Each line from the one containing "Fixed method 51" through the final line of the data below must be repeated exactly.

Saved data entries
☆ ☆ ☆ ☆ ☆

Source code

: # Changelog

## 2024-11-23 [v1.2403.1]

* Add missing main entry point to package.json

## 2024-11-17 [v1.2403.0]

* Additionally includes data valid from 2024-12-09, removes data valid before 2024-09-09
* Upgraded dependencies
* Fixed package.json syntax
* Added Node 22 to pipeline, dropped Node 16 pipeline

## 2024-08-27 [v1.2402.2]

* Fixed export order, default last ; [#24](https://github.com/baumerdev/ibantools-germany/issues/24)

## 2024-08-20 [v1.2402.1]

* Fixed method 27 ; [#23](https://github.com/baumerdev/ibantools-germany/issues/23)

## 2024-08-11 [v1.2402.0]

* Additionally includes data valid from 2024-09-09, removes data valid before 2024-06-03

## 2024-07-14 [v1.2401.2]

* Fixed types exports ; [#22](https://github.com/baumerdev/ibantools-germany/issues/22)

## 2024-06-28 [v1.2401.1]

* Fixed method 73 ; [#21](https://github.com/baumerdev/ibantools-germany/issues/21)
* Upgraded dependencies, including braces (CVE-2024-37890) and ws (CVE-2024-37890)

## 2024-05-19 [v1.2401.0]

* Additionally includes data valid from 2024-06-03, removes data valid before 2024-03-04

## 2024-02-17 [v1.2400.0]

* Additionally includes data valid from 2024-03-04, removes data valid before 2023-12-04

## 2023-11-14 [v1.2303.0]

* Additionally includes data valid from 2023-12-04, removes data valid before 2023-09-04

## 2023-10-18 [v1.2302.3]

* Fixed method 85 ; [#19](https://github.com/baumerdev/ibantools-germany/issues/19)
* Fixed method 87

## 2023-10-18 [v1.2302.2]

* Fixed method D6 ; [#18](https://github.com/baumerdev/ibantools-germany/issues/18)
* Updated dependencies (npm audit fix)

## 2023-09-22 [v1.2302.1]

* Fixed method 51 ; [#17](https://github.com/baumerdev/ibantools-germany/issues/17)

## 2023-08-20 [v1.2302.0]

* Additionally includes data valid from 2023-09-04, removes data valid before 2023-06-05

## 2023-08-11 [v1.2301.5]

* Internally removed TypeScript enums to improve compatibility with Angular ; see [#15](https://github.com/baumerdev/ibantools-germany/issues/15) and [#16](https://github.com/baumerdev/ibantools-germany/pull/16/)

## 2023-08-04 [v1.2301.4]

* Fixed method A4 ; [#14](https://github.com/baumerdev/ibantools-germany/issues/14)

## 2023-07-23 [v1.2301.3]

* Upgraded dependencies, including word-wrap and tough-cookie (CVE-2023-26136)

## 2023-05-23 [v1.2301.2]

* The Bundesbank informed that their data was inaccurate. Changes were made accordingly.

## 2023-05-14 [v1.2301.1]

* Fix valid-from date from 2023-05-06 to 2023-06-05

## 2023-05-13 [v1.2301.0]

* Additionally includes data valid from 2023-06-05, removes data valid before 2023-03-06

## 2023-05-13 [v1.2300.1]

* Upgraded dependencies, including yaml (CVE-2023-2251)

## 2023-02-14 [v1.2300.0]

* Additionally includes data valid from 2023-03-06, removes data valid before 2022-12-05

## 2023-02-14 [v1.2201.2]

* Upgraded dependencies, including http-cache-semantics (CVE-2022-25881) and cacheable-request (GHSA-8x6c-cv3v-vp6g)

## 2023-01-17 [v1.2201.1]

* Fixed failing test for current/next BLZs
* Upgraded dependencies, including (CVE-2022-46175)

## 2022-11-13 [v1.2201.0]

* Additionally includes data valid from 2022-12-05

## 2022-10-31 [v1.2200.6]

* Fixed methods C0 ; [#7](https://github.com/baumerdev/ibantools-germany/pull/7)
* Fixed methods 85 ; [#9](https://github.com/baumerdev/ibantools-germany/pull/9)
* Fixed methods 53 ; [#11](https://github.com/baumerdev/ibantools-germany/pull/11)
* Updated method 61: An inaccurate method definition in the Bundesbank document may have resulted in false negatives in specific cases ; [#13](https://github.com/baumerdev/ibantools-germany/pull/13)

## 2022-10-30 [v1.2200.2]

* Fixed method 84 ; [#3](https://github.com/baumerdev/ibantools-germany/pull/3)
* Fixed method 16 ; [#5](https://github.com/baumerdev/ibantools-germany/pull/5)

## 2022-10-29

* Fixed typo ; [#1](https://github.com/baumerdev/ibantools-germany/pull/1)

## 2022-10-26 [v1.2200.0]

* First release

☆ ☆ ☆ ☆ ☆

• [Answer to the exercise]
* Fixed method 51 ; [#17](https://github.com/baumerdev/ibantools-germany/issues/17)

## 2023-08-20 [v1.2302.0]

* Additionally includes data valid from 2023-09-04, removes data valid before 2023-06-05

## 2023-08-11 [v1.2301.5]

* Internally removed TypeScript enums to improve compatibility with Angular ; see [#15](https://github.com/baumerdev/ibantools-germany/issues/15) and [#16](https://github.com/baumerdev/ibantools-germany/pull/16/)

## 2023-08-04 [v1.2301.4]

* Fixed method A4 ; [#14](https://github.com/baumerdev/ibantools-germany/issues/14)

## 2023-07-23 [v1.2301.3]

* Upgraded dependencies, including word-wrap and tough-cookie (CVE-2023-26136)

## 2023-05-23 [v1.2301.2]

* The Bundesbank informed that their data was inaccurate. Changes were made accordingly.

## 2023-05-14 [v1.2301.1]

* Fix valid-from date from 2023-05-06 to 2023-06-05

## 2023-05-13 [v1.2301.0]

* Additionally includes data valid from 2023-06-05, removes data valid before 2023-03-06

## 2023-05-13 [v1.2300.1]

* Upgraded dependencies, including yaml (CVE-2023-2251)

## 2023-02-14 [v1.2300.0]

* Additionally includes data valid from 2023-03-06, removes data valid before 2022-12-05

## 2023-02-14 [v1.2201.2]

* Upgraded dependencies, including http-cache-semantics (CVE-2022-25881) and cacheable-request (GHSA-8x6c-cv3v-vp6g)

## 2023-01-17 [v1.2201.1]

* Fixed failing test for current/next BLZs
* Upgraded dependencies, including (CVE-2022-46175)

## 2022-11-13 [v1.2201.0]

* Additionally includes data valid from 2022-12-05

## 2022-10-31 [v1.2200.6]

* Fixed methods C0 ; [#7](https://github.com/baumerdev/ibantools-germany/pull/7)
* Fixed methods 85 ; [#9](https://github.com/baumerdev/ibantools-germany/pull/9)
* Fixed methods 53 ; [#11](https://github.com/baumerdev/ibantools-germany/pull/11)
* Updated method 61: An inaccurate method definition in the Bundesbank document may have resulted in false negatives in specific cases ; [#13](https://github.com/baumerdev/ibantools-germany/pull/13)

## 2022-10-30 [v1.2200.2]

* Fixed method 84 ; [#3](https://github.com/baumerdev/ibantools-germany/pull/3)
* Fixed method 16 ; [#5](https://github.com/baumerdev/ibantools-germany/pull/5)

## 2022-10-29

* Fixed typo ; [#1](https://github.com/baumerdev/ibantools-germany/pull/1)

## 2022-10-26 [v1.2200.0]

* First release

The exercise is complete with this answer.